Cette contrainte de création m'a imposé certains choix artistiques plutôt intéressants, dont celui d'expérimenter, suivant le concept de «poésie carnivore et cannibale» (le titre de mon spectacle étant Carnaval Carnivore : Poésie Cannibale), l'autodestruction du poète sur scène. Je me rappelle avoir performé avec une intensité telle que je me suis affranchi des limites de mon corps, jusqu'à tomber dans un certain état de «transe», à partir duquel je ne me rappelle pratiquement plus rien de ma performance. Je dois avouer qu'à un certain point, je craignais avoir poussé l'utilisation de mon corps jusqu'à m'effondrer au sol, incapable de terminer le spectacle. Certains spectateurs m'ont avoué avoir été surpris par l'aspect sensiblement artaudien, cruel, de ma performance... En rétrospective, je suis très content d'avoir pu expérimenter cette facette plus «performative» du slam-théâtre, que je n'avais jamais osé explorer, jusqu'à ma performance à Sibiu.
 
B.L. : Quelle est ta vision sur l'avenir du slam au Québec et dans le monde entier?

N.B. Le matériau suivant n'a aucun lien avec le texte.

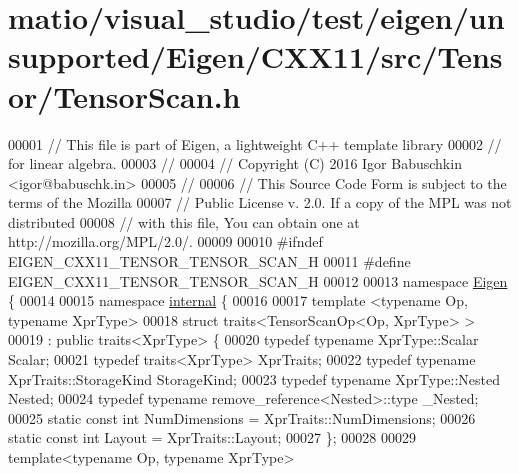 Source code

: \hypertarget{matio_2visual__studio_2test_2eigen_2unsupported_2_eigen_2_c_x_x11_2src_2_tensor_2_tensor_scan_8h_source}{}\section{matio/visual\+\_\+studio/test/eigen/unsupported/\+Eigen/\+C\+X\+X11/src/\+Tensor/\+Tensor\+Scan.h}
\label{matio_2visual__studio_2test_2eigen_2unsupported_2_eigen_2_c_x_x11_2src_2_tensor_2_tensor_scan_8h_source}

\begin{DoxyCode}
00001 \textcolor{comment}{// This file is part of Eigen, a lightweight C++ template library}
00002 \textcolor{comment}{// for linear algebra.}
00003 \textcolor{comment}{//}
00004 \textcolor{comment}{// Copyright (C) 2016 Igor Babuschkin <igor@babuschk.in>}
00005 \textcolor{comment}{//}
00006 \textcolor{comment}{// This Source Code Form is subject to the terms of the Mozilla}
00007 \textcolor{comment}{// Public License v. 2.0. If a copy of the MPL was not distributed}
00008 \textcolor{comment}{// with this file, You can obtain one at http://mozilla.org/MPL/2.0/.}
00009 
00010 \textcolor{preprocessor}{#ifndef EIGEN\_CXX11\_TENSOR\_TENSOR\_SCAN\_H}
00011 \textcolor{preprocessor}{#define EIGEN\_CXX11\_TENSOR\_TENSOR\_SCAN\_H}
00012 
00013 \textcolor{keyword}{namespace }\hyperlink{namespace_eigen}{Eigen} \{
00014 
00015 \textcolor{keyword}{namespace }\hyperlink{namespaceinternal}{internal} \{
00016 
00017 \textcolor{keyword}{template} <\textcolor{keyword}{typename} Op, \textcolor{keyword}{typename} XprType>
00018 \textcolor{keyword}{struct }traits<TensorScanOp<Op, XprType> >
00019     : \textcolor{keyword}{public} traits<XprType> \{
00020   \textcolor{keyword}{typedef} \textcolor{keyword}{typename} XprType::Scalar Scalar;
00021   \textcolor{keyword}{typedef} traits<XprType> XprTraits;
00022   \textcolor{keyword}{typedef} \textcolor{keyword}{typename} XprTraits::StorageKind StorageKind;
00023   \textcolor{keyword}{typedef} \textcolor{keyword}{typename} XprType::Nested Nested;
00024   \textcolor{keyword}{typedef} \textcolor{keyword}{typename} remove\_reference<Nested>::type \_Nested;
00025   \textcolor{keyword}{static} \textcolor{keyword}{const} \textcolor{keywordtype}{int} NumDimensions = XprTraits::NumDimensions;
00026   \textcolor{keyword}{static} \textcolor{keyword}{const} \textcolor{keywordtype}{int} Layout = XprTraits::Layout;
00027 \};
00028 
00029 \textcolor{keyword}{template}<\textcolor{keyword}{typename} Op, \textcolor{keyword}{typename} XprType>

\end{DoxyCode}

T.L. : Aucune idée, honnêtement! L'avenir du slam ne m'intéresse plus tellement, je dirais. C'est que la parole poétique est une force qui ne pourra jamais s'éteindre, qui alternera toujours de médium en médium afin de se réinjecter de telle ou telle manière dans la société. Le slam n'est qu'une voix d'actualité pour cette parole; par conséquent, l'avenir de celle-ci me préoccupe peu. En tant que créateur, je vise littéralement à «suinter» ma poésie, à travers chacune de mes actions artistiques; je vise une poésie totale, impliquant tous les moyens artistiques mis à ma disposition.

Je veux adapter mon corps créateur à l'émission totale de cette poésie utopique que je n'ai pas encore atteinte, et que je n'atteindrai peut-être jamais. Ensuite, seulement, j'offrirai cette poésie authentique au Québec, et oui, pourquoi pas, au monde entier. Donc, je ne sais pas ce qui adviendra du slam dans tout ça, mais je sais que, dans les années futures, j'ai la ferme intention de lui apporter le meilleur de de ce que je peux lui offrir, d'y consacrer toute ma personne, comme je le fais déjà depuis maintenant 7 ans. Je pense que c'est là le meilleur de ce que je puisse offrir au slam, et au monde, comme poète. Chaque jour qui passe, je ne cherche qu'à renouveler ma pratique, à pousser plus loin l'expérimentation et la mise à l'épreuve de certains principes artistiques (ici, il s'agissait de l'application de la biomécanique meyerholdienne au slam de poésie). Alors, voilà ce qui attend le slam au Québec, et dans le monde entier : un petit remous de plus dans cet ouragan d'énergies contradictoires, juste l'imperceptible déflagration d'un minuscule poète québécois!
 
B.L. : Comment pourrais-tu décrire le lien entre la quête artistique dont tu nous as parlé si passionnément et le projet de recherche au doctorat que tu es en train de commencer?
T.L. : En fait, malgré que mon projet de recherche au doctorat n'en soit encore qu'à ses tous premiers balbutiements, je m'intéresse beaucoup à l'importance du «faux» au théâtre, à savoir comment le mensonge et l'artifice, lorsque assumés comme tels à travers notamment le jeu de l'acteur, expriment parfois de façon beaucoup plus authentique certaines vérités (humaines, sociales, politiques, etc.). Disons simplement que mon travail de longue haleine sur les archétypes et les stéréotypes sociaux, au fil de ma recherche à la maîtrise, ainsi que mon expérience de vie (mon «masque social» de personnage aux propos subversif, notamment), m'ont amené à me questionner quant à l'apparente nécessité du théâtre d'exprimer les grandes vérités immuables de ce monde. Il m'apparaît évident que, parfois, on comprend et on ressent beaucoup mieux quelque chose par l'expression subversive de son contraire... Aussi, j'ai bien l'intention de laisser libre cours à mes excès, mes délires et mes obsessions de poète expérimentateur, en poussant plus loin mes recherches sur les métissages et hybridations possibles entre le théâtre et le slam, avec les autres disciplines artistiques existantes.